- Opening Delimiter -

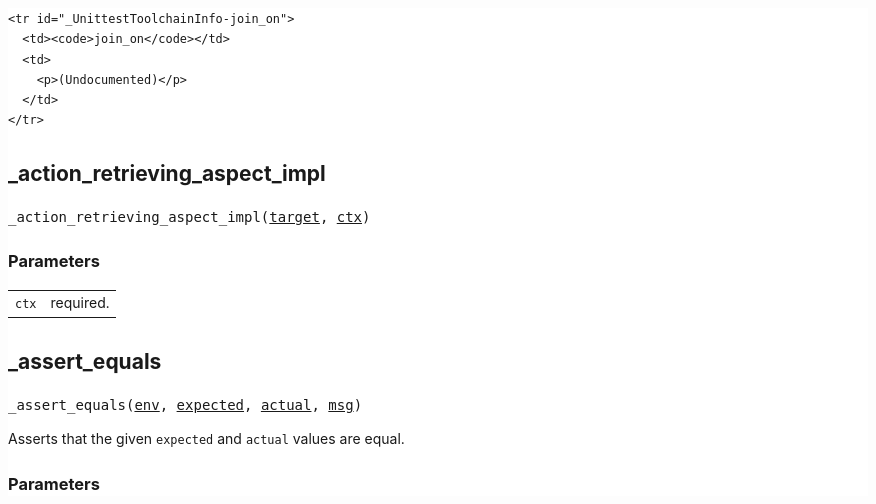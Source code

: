     <tr id="_UnittestToolchainInfo-join_on">
      <td><code>join_on</code></td>
      <td>
        <p>(Undocumented)</p>
      </td>
    </tr>
  </tbody>
</table>


## _action_retrieving_aspect_impl

<pre>
_action_retrieving_aspect_impl(<a href="#_action_retrieving_aspect_impl-target">target</a>, <a href="#_action_retrieving_aspect_impl-ctx">ctx</a>)
</pre>



### Parameters

<table class="params-table">
  <colgroup>
    <col class="col-param" />
    <col class="col-description" />
  </colgroup>
  <tbody>
    <tr id="_action_retrieving_aspect_impl-target>
      <td><code>target</code></td>
      <td>
        required.
      </td>
    </tr>
    <tr id="_action_retrieving_aspect_impl-ctx>
      <td><code>ctx</code></td>
      <td>
        required.
      </td>
    </tr>
  </tbody>
</table>


## _assert_equals

<pre>
_assert_equals(<a href="#_assert_equals-env">env</a>, <a href="#_assert_equals-expected">expected</a>, <a href="#_assert_equals-actual">actual</a>, <a href="#_assert_equals-msg">msg</a>)
</pre>

Asserts that the given `expected` and `actual` values are equal.

### Parameters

- Closing Delimiter -

Omit the images and transcribe all of the records above word for word.

Source code

:     <tr id="_UnittestToolchainInfo-join_on">
      <td><code>join_on</code></td>
      <td>
        <p>(Undocumented)</p>
      </td>
    </tr>
  </tbody>
</table>


## _action_retrieving_aspect_impl

<pre>
_action_retrieving_aspect_impl(<a href="#_action_retrieving_aspect_impl-target">target</a>, <a href="#_action_retrieving_aspect_impl-ctx">ctx</a>)
</pre>



### Parameters

<table class="params-table">
  <colgroup>
    <col class="col-param" />
    <col class="col-description" />
  </colgroup>
  <tbody>
    <tr id="_action_retrieving_aspect_impl-target>
      <td><code>target</code></td>
      <td>
        required.
      </td>
    </tr>
    <tr id="_action_retrieving_aspect_impl-ctx>
      <td><code>ctx</code></td>
      <td>
        required.
      </td>
    </tr>
  </tbody>
</table>


## _assert_equals

<pre>
_assert_equals(<a href="#_assert_equals-env">env</a>, <a href="#_assert_equals-expected">expected</a>, <a href="#_assert_equals-actual">actual</a>, <a href="#_assert_equals-msg">msg</a>)
</pre>

Asserts that the given `expected` and `actual` values are equal.

### Parameters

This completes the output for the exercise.